§ TASK ITEM:
Would you transcribe the entries below word for word, omitting all images?

§ DATA RECORDS:
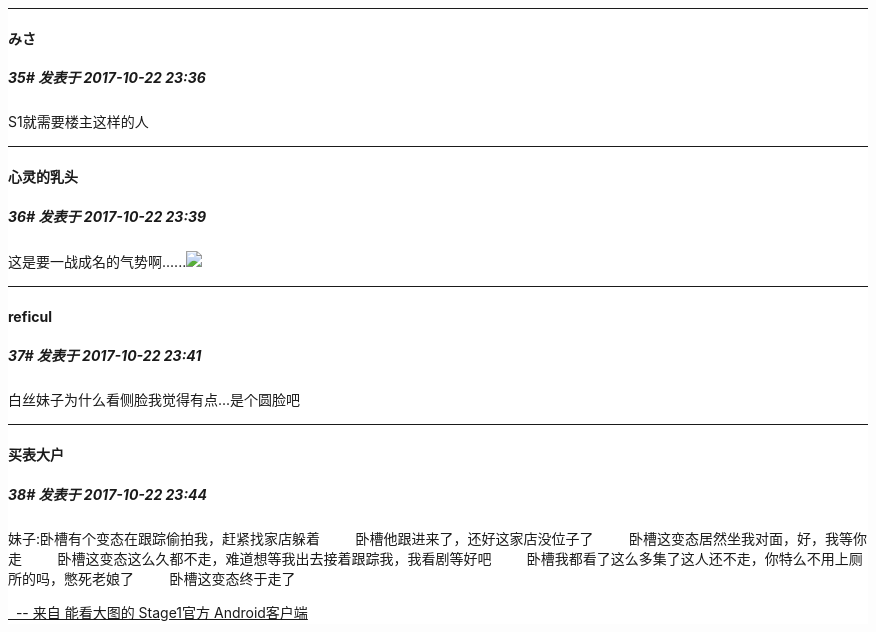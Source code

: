 



-----

####  みさ  
##### 35#       发表于 2017-10-22 23:36




S1就需要楼主这样的人







-----

####  心灵的乳头  
##### 36#       发表于 2017-10-22 23:39




这是要一战成名的气势啊......<img src="https://static.saraba1st.com/image/smiley/face2017/169.gif" referrerpolicy="no-referrer">







-----

####  reficul  
##### 37#       发表于 2017-10-22 23:41




白丝妹子为什么看侧脸我觉得有点...是个圆脸吧







-----

####  买表大户  
##### 38#       发表于 2017-10-22 23:44




妹子:卧槽有个变态在跟踪偷拍我，赶紧找家店躲着
        卧槽他跟进来了，还好这家店没位子了
        卧槽这变态居然坐我对面，好，我等你走
        卧槽这变态这么久都不走，难道想等我出去接着跟踪我，我看剧等好吧
        卧槽我都看了这么多集了这人还不走，你特么不用上厕所的吗，憋死老娘了
        卧槽这变态终于走了

[  -- 来自 能看大图的 Stage1官方 Android客户端](https://www.coolapk.com/apk/140634)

§ EXERCISE ANSWER:
Source code

: 



-----

####  みさ  
##### 35#       发表于 2017-10-22 23:36




S1就需要楼主这样的人







-----

####  心灵的乳头  
##### 36#       发表于 2017-10-22 23:39




这是要一战成名的气势啊......<img src="https://static.saraba1st.com/image/smiley/face2017/169.gif" referrerpolicy="no-referrer">







-----

####  reficul  
##### 37#       发表于 2017-10-22 23:41




白丝妹子为什么看侧脸我觉得有点...是个圆脸吧







-----

####  买表大户  
##### 38#       发表于 2017-10-22 23:44




妹子:卧槽有个变态在跟踪偷拍我，赶紧找家店躲着
        卧槽他跟进来了，还好这家店没位子了
        卧槽这变态居然坐我对面，好，我等你走
        卧槽这变态这么久都不走，难道想等我出去接着跟踪我，我看剧等好吧
        卧槽我都看了这么多集了这人还不走，你特么不用上厕所的吗，憋死老娘了
        卧槽这变态终于走了

[  -- 来自 能看大图的 Stage1官方 Android客户端](https://www.coolapk.com/apk/140634)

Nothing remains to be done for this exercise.